=== ABOUT THIS TASK ===
Return exactly the lines below, starting with the one that has "[ExDoc]: https://github.com/elixir-lang/ex_doc" and going on through the one that has "[Hex]: https://hex.pm/packages".

(Collected data)

:::::

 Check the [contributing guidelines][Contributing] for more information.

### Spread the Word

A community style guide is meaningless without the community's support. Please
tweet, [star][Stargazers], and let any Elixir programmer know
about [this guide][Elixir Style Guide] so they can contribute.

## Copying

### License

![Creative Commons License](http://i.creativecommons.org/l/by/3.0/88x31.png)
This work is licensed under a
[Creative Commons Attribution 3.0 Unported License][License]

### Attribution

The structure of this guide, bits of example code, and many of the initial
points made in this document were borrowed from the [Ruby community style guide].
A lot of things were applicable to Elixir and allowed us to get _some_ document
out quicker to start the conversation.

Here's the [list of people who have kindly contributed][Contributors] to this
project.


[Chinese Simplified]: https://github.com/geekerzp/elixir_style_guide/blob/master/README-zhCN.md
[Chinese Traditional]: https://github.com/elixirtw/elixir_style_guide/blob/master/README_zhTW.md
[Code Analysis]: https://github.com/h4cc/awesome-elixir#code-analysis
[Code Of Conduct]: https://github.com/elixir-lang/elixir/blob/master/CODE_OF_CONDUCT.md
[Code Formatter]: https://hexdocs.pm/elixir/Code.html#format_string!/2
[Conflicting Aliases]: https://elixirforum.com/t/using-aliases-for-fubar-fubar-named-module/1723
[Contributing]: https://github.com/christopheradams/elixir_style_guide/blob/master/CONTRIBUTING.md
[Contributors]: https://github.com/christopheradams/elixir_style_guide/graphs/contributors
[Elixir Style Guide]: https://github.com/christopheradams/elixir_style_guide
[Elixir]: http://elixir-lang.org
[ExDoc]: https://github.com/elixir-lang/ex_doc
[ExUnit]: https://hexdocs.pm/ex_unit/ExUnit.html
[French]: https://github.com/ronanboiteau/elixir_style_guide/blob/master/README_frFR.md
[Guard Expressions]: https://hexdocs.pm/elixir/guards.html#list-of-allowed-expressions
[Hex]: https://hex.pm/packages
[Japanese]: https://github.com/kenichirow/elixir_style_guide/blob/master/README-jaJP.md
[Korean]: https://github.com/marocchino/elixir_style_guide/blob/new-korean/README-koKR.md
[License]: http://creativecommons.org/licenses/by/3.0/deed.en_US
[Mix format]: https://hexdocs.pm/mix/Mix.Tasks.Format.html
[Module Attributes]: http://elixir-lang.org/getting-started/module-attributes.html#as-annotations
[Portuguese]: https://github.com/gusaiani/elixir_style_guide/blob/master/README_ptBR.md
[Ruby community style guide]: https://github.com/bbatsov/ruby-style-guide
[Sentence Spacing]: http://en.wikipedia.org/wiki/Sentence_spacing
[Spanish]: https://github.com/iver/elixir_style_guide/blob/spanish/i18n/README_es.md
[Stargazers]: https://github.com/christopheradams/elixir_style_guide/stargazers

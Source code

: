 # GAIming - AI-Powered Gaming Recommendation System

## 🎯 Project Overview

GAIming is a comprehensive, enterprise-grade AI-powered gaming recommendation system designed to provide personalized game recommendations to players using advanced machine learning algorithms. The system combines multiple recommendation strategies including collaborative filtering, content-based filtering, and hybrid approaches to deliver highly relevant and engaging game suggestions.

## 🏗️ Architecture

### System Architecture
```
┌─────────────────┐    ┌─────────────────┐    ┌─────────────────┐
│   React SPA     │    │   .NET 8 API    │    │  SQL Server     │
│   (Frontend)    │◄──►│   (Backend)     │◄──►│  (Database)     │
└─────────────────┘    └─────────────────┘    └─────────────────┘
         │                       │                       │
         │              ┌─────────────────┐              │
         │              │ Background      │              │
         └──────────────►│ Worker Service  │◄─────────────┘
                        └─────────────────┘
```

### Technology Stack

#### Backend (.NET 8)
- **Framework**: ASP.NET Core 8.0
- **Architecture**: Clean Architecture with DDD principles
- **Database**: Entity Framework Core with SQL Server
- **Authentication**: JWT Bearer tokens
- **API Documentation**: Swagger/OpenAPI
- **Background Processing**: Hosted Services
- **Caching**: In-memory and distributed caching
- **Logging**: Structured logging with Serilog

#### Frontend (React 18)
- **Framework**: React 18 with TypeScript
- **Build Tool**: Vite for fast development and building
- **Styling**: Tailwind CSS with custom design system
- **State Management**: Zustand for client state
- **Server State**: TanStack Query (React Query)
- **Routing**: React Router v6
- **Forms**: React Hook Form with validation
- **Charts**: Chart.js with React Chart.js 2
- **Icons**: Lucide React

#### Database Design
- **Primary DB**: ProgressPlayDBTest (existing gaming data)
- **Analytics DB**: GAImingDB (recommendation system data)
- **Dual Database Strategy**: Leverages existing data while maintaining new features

:::::

=== ANSWER TO THIS EXERCISE ===
[ExDoc]: https://github.com/elixir-lang/ex_doc
[ExUnit]: https://hexdocs.pm/ex_unit/ExUnit.html
[French]: https://github.com/ronanboiteau/elixir_style_guide/blob/master/README_frFR.md
[Guard Expressions]: https://hexdocs.pm/elixir/guards.html#list-of-allowed-expressions
[Hex]: https://hex.pm/packages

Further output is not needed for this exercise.